We may note Sarah's droll sense of humor yet again in this passage: The Iditarod/ lead-dog remarks and the pink-and-green campaign signs both make us chuckle. I remember that back in '09, when GR was published, a C4P commentator said something like this: "Governor, there is a reason that no one else ever used pink and green as campaign colors!" I think that Sarah is well aware that these colors kinda clash!! She is poking fun at herself here, IMO.

We may also note Sarah's political and moral consistency: She had voted on the council against a pay raise for the mayor. She was not going to now conveniently forget that vote when she herself had a shot at the city's top spot!! As she says, "I wanted to sleep well."

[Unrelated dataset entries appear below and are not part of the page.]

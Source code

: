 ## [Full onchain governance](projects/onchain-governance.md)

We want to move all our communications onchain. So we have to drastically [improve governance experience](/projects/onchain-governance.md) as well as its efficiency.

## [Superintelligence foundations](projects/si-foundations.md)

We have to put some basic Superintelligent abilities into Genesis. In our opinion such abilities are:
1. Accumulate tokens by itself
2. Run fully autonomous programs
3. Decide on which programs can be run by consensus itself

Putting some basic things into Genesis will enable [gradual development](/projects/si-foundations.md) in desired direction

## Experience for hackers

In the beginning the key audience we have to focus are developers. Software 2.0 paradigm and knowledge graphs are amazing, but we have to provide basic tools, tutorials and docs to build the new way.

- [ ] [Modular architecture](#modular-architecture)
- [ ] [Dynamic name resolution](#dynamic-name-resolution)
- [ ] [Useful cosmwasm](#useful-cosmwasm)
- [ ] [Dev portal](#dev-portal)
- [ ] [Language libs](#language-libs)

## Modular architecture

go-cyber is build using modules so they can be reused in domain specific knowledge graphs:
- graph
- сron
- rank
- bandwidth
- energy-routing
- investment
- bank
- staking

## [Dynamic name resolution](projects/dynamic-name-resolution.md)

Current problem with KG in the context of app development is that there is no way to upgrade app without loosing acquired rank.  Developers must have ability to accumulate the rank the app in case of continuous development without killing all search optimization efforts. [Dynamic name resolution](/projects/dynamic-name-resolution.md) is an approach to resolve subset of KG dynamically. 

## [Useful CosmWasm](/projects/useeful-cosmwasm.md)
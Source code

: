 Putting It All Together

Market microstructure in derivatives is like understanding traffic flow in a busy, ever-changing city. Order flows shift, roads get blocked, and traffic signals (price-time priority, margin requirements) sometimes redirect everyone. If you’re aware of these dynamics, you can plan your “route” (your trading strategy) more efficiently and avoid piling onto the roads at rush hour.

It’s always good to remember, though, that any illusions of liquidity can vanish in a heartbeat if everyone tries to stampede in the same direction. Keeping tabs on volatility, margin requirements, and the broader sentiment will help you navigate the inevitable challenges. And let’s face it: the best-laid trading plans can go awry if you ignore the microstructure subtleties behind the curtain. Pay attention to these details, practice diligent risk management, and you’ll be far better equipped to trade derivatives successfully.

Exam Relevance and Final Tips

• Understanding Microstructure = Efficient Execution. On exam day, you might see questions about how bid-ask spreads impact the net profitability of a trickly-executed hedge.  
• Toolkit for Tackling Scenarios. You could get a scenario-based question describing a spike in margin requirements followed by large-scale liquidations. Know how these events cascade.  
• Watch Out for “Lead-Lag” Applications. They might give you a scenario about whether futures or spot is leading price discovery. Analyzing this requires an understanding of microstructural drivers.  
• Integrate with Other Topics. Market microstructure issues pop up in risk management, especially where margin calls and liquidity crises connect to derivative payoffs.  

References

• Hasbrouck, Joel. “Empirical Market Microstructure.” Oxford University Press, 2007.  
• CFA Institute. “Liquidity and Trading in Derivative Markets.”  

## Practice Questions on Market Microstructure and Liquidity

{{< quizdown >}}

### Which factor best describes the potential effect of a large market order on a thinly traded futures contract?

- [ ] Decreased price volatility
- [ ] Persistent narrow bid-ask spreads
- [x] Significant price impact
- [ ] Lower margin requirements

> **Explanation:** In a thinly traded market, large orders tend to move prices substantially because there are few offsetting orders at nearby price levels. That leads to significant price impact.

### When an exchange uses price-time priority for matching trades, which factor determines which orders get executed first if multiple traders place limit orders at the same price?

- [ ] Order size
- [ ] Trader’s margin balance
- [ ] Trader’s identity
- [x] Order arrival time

The principal path of observations and remarks that I wish to follow this morning is derived from the analogous nature of the grassroots campaign that Sarah ran for mayor and the grassroots campaign that she is running and will run for POTUS. The link and bond that ties the two campaigns together is the dual nature of man/woman, namely, our physical nature and our moral/spiritual nature.

It is obvious that Sarah cannot physically approach and visit every home in America, as she visited every home in the city of Wasilla (though what a once-in-a-lifetime privilege and pleasure it would be for each one of us to entertain her in our homes, even if only for a few minutes!!)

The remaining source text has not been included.